Thank you, Candace. Good morning, everyone, and thanks very much for joining us. We are very pleased to be here today to present the results from our Copper World Pre-Feasibility Study for Phase I. This study significantly enhances the economics and de-risks the project through higher levels of engineering, a simplified project design, lower upfront CapEx, and a longer mine life. Copper Phase I is a standalone operation requiring state and local permits only. Over the past 12 months, the team completed extensive technical work Phase I, and the results are summarized on slide Phase I has a mine life of 20 years, which is 4 years longer than the Phase I mine life that was presented in the Preliminary Economic Assessment published in June 2022.

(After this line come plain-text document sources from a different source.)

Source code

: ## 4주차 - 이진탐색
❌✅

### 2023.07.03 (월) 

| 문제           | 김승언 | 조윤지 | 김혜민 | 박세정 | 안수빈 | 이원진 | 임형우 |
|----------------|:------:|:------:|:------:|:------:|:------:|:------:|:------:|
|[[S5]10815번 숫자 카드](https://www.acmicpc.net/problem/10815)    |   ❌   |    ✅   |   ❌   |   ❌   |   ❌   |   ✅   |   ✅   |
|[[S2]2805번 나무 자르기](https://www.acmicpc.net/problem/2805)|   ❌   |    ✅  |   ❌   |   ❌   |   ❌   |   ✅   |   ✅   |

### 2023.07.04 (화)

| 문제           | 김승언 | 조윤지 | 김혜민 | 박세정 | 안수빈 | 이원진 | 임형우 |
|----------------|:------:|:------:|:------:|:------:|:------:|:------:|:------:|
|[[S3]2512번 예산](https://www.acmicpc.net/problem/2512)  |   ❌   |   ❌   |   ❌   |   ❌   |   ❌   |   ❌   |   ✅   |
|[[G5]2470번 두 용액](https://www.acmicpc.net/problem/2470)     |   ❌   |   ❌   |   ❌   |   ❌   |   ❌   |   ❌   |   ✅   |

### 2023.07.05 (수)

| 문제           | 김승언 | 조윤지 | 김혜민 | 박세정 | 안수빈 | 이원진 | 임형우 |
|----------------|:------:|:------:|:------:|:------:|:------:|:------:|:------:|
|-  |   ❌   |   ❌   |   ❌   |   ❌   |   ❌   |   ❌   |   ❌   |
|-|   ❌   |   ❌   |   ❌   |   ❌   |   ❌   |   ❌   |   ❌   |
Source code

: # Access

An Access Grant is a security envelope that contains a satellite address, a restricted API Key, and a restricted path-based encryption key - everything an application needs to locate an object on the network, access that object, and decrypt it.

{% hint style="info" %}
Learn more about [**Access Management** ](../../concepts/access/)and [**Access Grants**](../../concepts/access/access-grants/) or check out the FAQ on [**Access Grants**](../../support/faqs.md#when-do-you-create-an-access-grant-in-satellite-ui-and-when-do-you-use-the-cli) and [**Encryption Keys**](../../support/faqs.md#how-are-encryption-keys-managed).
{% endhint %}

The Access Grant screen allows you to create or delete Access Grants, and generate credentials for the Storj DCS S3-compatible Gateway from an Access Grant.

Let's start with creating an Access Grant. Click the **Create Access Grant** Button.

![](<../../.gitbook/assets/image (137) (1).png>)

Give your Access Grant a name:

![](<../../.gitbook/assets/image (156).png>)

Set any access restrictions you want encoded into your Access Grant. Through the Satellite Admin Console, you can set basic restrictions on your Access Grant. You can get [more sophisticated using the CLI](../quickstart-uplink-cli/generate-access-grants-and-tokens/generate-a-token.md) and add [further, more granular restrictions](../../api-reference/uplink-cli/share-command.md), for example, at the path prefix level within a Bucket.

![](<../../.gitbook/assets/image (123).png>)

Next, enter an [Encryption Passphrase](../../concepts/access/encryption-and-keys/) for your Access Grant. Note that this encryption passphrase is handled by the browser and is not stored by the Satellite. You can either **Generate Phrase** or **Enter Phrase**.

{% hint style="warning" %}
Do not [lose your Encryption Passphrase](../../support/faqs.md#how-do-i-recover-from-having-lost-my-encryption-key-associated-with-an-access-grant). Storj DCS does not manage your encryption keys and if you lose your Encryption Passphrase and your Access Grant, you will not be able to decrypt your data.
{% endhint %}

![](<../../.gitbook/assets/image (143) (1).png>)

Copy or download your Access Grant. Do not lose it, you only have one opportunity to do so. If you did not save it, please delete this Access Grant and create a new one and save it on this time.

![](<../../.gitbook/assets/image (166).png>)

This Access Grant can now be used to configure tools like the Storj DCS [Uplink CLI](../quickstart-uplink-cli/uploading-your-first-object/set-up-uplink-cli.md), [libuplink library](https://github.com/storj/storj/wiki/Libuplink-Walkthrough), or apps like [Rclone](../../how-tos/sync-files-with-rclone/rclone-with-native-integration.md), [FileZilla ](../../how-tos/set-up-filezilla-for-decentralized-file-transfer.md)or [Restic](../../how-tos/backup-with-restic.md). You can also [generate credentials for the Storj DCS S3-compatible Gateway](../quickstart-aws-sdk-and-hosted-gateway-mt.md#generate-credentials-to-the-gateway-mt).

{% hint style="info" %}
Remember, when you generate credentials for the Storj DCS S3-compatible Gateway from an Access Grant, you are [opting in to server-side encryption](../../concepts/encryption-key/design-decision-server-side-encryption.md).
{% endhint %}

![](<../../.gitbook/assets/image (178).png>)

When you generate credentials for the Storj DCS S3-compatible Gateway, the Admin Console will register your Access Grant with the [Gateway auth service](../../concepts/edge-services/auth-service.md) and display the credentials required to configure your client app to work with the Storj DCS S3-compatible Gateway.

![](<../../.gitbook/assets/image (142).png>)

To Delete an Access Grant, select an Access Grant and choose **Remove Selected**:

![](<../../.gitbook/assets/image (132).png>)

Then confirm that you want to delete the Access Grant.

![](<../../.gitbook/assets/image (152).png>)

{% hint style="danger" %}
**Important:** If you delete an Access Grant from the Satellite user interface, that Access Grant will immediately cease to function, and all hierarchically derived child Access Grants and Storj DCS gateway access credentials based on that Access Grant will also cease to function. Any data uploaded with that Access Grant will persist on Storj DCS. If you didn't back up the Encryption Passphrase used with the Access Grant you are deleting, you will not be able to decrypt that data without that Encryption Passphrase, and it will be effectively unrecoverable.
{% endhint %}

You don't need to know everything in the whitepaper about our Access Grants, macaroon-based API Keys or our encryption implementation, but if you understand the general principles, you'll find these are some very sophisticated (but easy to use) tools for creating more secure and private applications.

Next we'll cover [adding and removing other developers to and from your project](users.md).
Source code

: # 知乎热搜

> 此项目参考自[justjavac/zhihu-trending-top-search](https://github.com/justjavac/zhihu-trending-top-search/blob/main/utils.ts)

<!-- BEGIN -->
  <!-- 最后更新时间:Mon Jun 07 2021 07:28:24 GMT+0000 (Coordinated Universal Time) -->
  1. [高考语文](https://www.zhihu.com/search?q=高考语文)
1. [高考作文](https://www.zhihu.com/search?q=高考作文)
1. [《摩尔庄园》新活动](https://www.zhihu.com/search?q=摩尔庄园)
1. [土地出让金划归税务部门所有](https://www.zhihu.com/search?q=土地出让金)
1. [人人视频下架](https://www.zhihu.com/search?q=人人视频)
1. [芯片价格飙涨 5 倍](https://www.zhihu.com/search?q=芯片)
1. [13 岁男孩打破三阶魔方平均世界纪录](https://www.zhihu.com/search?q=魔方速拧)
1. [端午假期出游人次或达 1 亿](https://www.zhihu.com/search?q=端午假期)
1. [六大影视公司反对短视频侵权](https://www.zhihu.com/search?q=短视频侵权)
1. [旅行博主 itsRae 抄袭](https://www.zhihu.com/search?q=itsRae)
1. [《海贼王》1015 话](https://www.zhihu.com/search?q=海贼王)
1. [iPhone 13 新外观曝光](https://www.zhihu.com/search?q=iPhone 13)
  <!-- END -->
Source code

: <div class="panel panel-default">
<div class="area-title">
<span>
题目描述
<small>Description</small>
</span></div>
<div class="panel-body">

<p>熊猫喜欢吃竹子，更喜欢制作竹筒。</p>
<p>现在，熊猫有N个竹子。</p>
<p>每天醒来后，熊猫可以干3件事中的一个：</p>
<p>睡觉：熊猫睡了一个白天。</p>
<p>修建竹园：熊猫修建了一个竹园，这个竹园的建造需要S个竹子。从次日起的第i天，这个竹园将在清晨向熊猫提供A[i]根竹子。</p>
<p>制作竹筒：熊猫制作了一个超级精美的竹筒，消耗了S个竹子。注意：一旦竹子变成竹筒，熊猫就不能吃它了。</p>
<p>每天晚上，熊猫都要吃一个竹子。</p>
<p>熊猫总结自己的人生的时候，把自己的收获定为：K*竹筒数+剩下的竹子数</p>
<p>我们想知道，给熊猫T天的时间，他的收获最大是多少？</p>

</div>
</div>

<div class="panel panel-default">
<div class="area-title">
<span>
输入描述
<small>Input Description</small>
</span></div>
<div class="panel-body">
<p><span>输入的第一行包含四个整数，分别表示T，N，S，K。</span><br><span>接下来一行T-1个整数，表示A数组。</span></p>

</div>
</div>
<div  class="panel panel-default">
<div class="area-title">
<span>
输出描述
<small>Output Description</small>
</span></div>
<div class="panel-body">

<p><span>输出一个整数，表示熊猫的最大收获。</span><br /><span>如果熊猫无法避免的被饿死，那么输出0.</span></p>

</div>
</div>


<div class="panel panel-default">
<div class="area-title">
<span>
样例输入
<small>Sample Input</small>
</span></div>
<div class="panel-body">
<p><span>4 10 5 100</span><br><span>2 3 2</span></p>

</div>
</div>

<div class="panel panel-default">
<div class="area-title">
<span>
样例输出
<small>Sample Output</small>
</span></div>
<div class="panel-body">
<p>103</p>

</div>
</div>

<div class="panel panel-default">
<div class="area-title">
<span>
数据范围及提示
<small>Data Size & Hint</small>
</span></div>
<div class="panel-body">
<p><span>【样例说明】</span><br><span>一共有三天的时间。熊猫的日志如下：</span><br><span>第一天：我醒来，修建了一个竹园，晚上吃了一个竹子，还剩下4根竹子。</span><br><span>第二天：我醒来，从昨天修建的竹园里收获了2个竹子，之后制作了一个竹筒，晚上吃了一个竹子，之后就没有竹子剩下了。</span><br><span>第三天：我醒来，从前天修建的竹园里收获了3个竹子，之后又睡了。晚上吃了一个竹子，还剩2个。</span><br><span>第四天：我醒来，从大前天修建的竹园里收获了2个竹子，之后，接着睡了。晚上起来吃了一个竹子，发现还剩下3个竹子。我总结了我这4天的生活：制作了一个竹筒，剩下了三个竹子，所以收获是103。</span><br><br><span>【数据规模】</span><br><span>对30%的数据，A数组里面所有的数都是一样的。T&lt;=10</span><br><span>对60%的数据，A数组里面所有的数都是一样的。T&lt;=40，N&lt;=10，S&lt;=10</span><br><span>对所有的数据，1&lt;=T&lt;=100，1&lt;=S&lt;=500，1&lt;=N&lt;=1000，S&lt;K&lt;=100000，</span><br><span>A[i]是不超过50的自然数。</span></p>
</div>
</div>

Phase I Pre-Feasibility Study demonstrates attractive economics with a $1.1 billion net present value, or NPV, and a 19% internal rate of return, or IRR, using a $3.75 copper Phase I has a simplified project design as a traditional open-pit truck and shovel operation with conventional flotation to produce copper concentrate and molybdenum concentrate. In the study, the processing facilities are expanded to include a concentrate leach facility in year 5, producing copper cathode and silver/gold doré . Phase I contemplates average annual copper production of 85,000 tons of copper over the 20-year mine life at average cash costs of $1.47, and sustaining cash costs of $1.81 per pound of copper.
A variable cut-off grade strategy allows for higher mill head grades in the first 10 years, which increases production to approximately 92,000 tons of copper at average cash costs and sustained cash costs of $1.53 and $1.95 per pound of copper, respectively. Phase I has an anticipated initial growth capital expenditure of $1.3 billion. The project contributes meaningful annual EBITDA, with $372 million on average over the mine life and more than $400 million on average over the first 10 years at a copper price of $3.75. Copper World is located in the southern part of Arizona, in the Santa Rita Mountains, Southeast of Tucson, as shown in slide 5. The deposits are within the Laramide Belt, a major porphyry province that includes several other world-class deposits.
It's well-positioned near other large-scale copper mines in a region with excellent access to infrastructure and labor. Moving to slide 6, I'm very proud of the team's efforts to successfully execute an alternative strategy for Copper World since 2019. After we received the Rosemont court decision in July 2019 that withdrew the federal permits, we embarked on a new approach by focusing on a project located primarily on our patented mining claims and one that would require state and local permits only. In 2020, we began exploration and condemnation drilling on adjacent patented mining claims and continued to hit mineralization, which we call the Copper World Discovery. The drill program continued to expand following steady positive results, and in late 2021, we announced an initial mineral resource estimate on the new discovery.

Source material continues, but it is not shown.